[Records from a collection]
[Start of section]

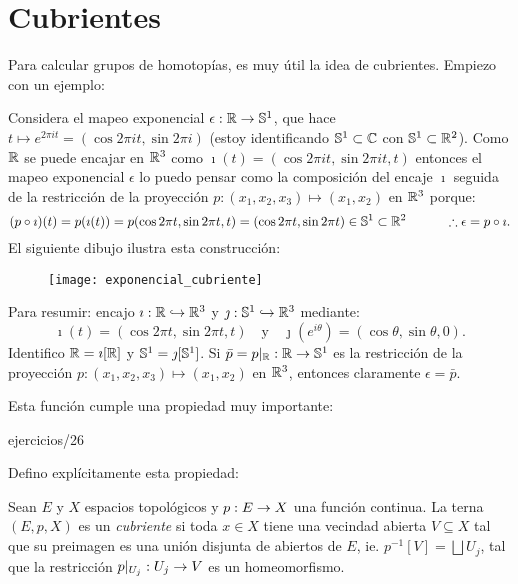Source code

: \documentclass[../../topologia_algebraica]{subfiles}
\begin{document}
\section{Cubrientes}

Para calcular grupos de homotop\'ias, es muy \'util la idea de cubrientes. Empiezo con
un ejemplo:

Considera el mapeo exponencial $\epsilon:\mathbb{R}\rightarrow\mathbb{S}^1$, que hace
$t\mapsto e^{2\pi i t}=(\cos 2\pi i t,\sin2\pi i)$ (estoy identificando $\mathbb{S}^1\subset\mathbb{C}$ con
$\mathbb{S}^1\subset\mathbb{R}^2$).
Como $\mathbb{R}$ se puede encajar en $\mathbb{R}^3$ como $\imath(t)=(\cos 2\pi i t,\sin2\pi i t,t)$
entonces el mapeo exponencial $\epsilon$ lo puedo pensar como la composici\'on del encaje $\imath$
seguida de la restricci\'on de la proyecci\'on $p:(x_1,x_2,x_3)\mapsto (x_1,x_2)$ en $\mathbb{R}^3$ porque:
\[
  (p\circ\imath)(t)=
  p(\imath(t))=
  p(\cos 2\pi t,\sin2\pi t,t)=
  (\cos 2\pi t,\sin2\pi t)\in\mathbb{S}^1\subset\mathbb{R}^2 \qquad\quad
  \therefore \epsilon = p\circ\imath.
\]
El siguiente dibujo ilustra esta construcci\'on:
\begin{figure}[ht] %
  \centering
  \texttt{[image: exponencial\_cubriente]}
\end{figure} %


Para resumir: encajo $\imath:\mathbb{R}\hookrightarrow\mathbb{R}^3$ y $\jmath:\mathbb{S}^1\hookrightarrow\mathbb{R}^3$
mediante:
\[
  \imath(t)=(\cos 2\pi t,\sin2\pi t,t) \quad\text{y}\quad
  \jmath(e^{i\theta})=(\cos\theta,\sin\theta,0).
\]
Identifico $\mathbb{R}=\imath[\mathbb{R}]$ y $\mathbb{S}^1=\jmath[\mathbb{S}^1]$. Si $\bar{p}=p|_{\mathbb{R}}:\mathbb{R}\rightarrow\mathbb{S}^1$ es
la restricci\'on de la proyecci\'on $p:(x_1,x_2,x_3)\mapsto (x_1,x_2)$ en $\mathbb{R}^3$, entonces
claramente $\epsilon=\bar{p}$.

Esta funci\'on cumple una propiedad muy importante:

{ejercicios/26} %

Defino expl\'icitamente esta propiedad:

\begin{defin}
  Sean $E$ y $X$ espacios topol\'ogicos y $p:E\rightarrow X$ una funci\'on continua. La terna $(E,p,X)$
  es un \emph{cubriente} si toda $x\in X$ tiene una vecindad abierta $V\subseteq X$ tal que su
  preimagen es una uni\'on disjunta de abiertos de $E$, ie. $p^{-1}[V]=\bigsqcup U_j$, tal que
  la restricci\'on $p|_{U_j}:U_j\rightarrow V$ es un homeomorfismo.
\end{defin}
\end{document}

[End of section]

▶ **Task brief**: Answer only with how many lines in the records include "funci".

▶ **Response to the task**: 2